I suggest that you cannot expect your reader to make allowances for you -
your ideas have to be clearly stated upfront, even if in condensed form. You
asked me for my ideas - e.g. the picture tree - I gave you them upfront, in
v. condensed form. It's actually a v.g. & incredibly valuable discipline to
force yourself to pitch your ideas succinctly. It's useful whomever you're
talking to, even idiots.
In case you missed the 2nd of my mis-postings, I DID actually read your
paper long ago as well as today - I had it in a folder.
And I suggest it's worth considering my ideas about presentation - this is
an area where I have a lot of professional experience. It's a major truth of
understanding, for example, that if you don't tell your reader what your
system does, you automatically leave them feeling vague, and place a strain
on them. (A bit like a detective story without a murder). You could tell
from Ben's recent report what a difference it made to his audience to have a
clear demo of his system.
If you want to send me something, I'll gladly look at it & reply offline -
although I'm real busy at the mo. answering *your* last question.!
Best
Mike Tintner wrote:
Richard,
I can't swear that I did read it. I read a paper of more or less exactly
that length some time ago and do remember the Neats vs Scruffies bit.
Here's why I would have not made an effort to remember the rest - and
this is consistent with what what you do mention briefly here from time
to time, and the impression I've already formed:
"The new methodology that I propose is not about random exploration of
different
designs for a general, human-level AI, it is about collecting data on the
global behavior
of large numbers of systems, while at the same time remaining as agnostic
as possible
about the local mechanisms that might give rise to the global
characteristics we desire."
This is a proposal about how you're going to try and come up with an
idea. In spirit, (and I stress "spirit"), it's not a lot different from
someone saying: "What's my idea? I'll tell you - I'm going to get the
best brains [or computers] that money can buy - loads & loads of them.
And get them to come up with an idea. Pretty original, huh?"
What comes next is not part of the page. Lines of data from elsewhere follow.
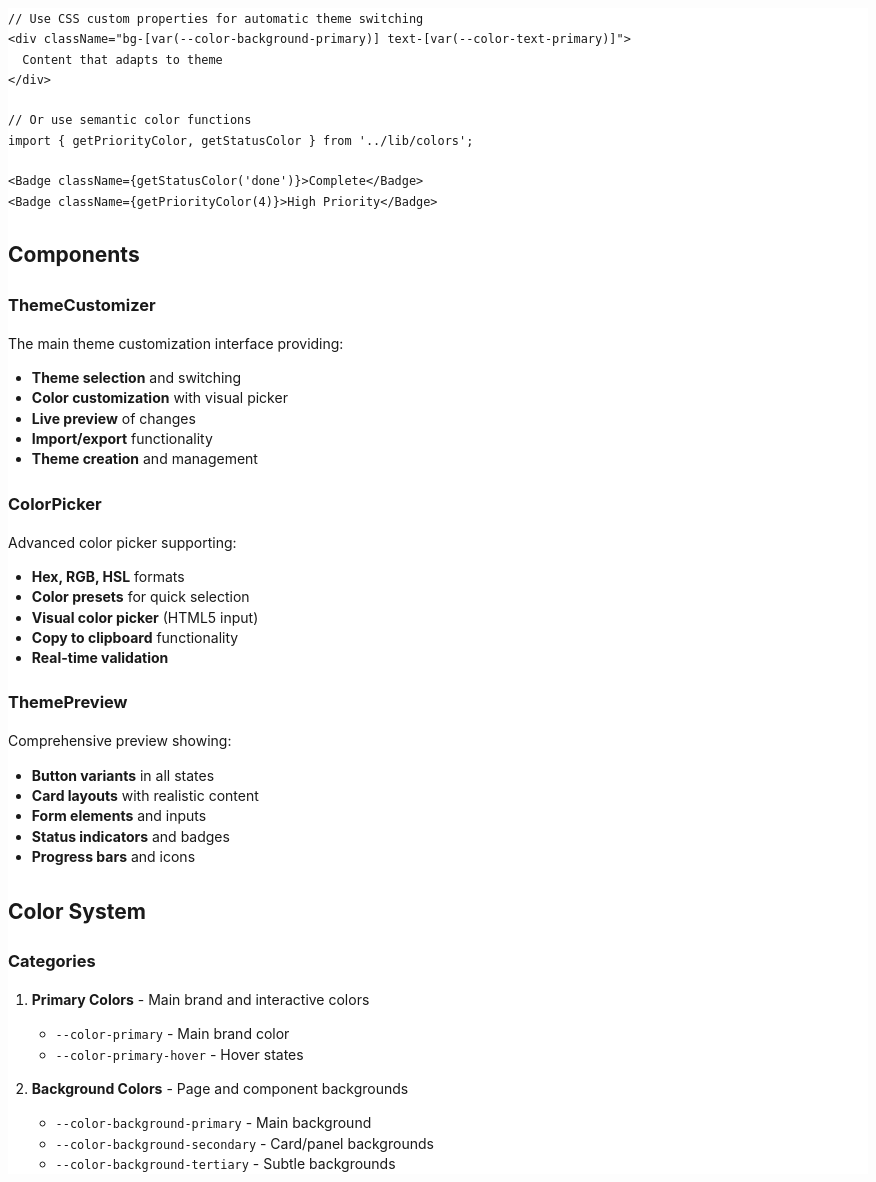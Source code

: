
 ```tsx
// Use CSS custom properties for automatic theme switching
<div className="bg-[var(--color-background-primary)] text-[var(--color-text-primary)]">
  Content that adapts to theme
</div>

// Or use semantic color functions
import { getPriorityColor, getStatusColor } from '../lib/colors';

<Badge className={getStatusColor('done')}>Complete</Badge>
<Badge className={getPriorityColor(4)}>High Priority</Badge>
```

## Components

### ThemeCustomizer
The main theme customization interface providing:
- **Theme selection** and switching
- **Color customization** with visual picker
- **Live preview** of changes
- **Import/export** functionality
- **Theme creation** and management

### ColorPicker
Advanced color picker supporting:
- **Hex, RGB, HSL** formats
- **Color presets** for quick selection
- **Visual color picker** (HTML5 input)
- **Copy to clipboard** functionality
- **Real-time validation**

### ThemePreview
Comprehensive preview showing:
- **Button variants** in all states
- **Card layouts** with realistic content
- **Form elements** and inputs
- **Status indicators** and badges
- **Progress bars** and icons

## Color System

### Categories

1. **Primary Colors** - Main brand and interactive colors
   - `--color-primary` - Main brand color
   - `--color-primary-hover` - Hover states

2. **Background Colors** - Page and component backgrounds
   - `--color-background-primary` - Main background
   - `--color-background-secondary` - Card/panel backgrounds
   - `--color-background-tertiary` - Subtle backgrounds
That's not an idea, Richard. *You* have to come up with that..
Is there any reason why you went to Section 4 of the paper, picked the
first sentence out, and then criticized it as if that WAS the proposal I
made?
Section 4 is 1700 words long. Did you not notice the rest?
Sadly, Section 4 had to be only 1700 words long because the paper was
already over budget by about 2000 words. It made me miserable to try to
condense any ideas at all into that space, but I had no choice.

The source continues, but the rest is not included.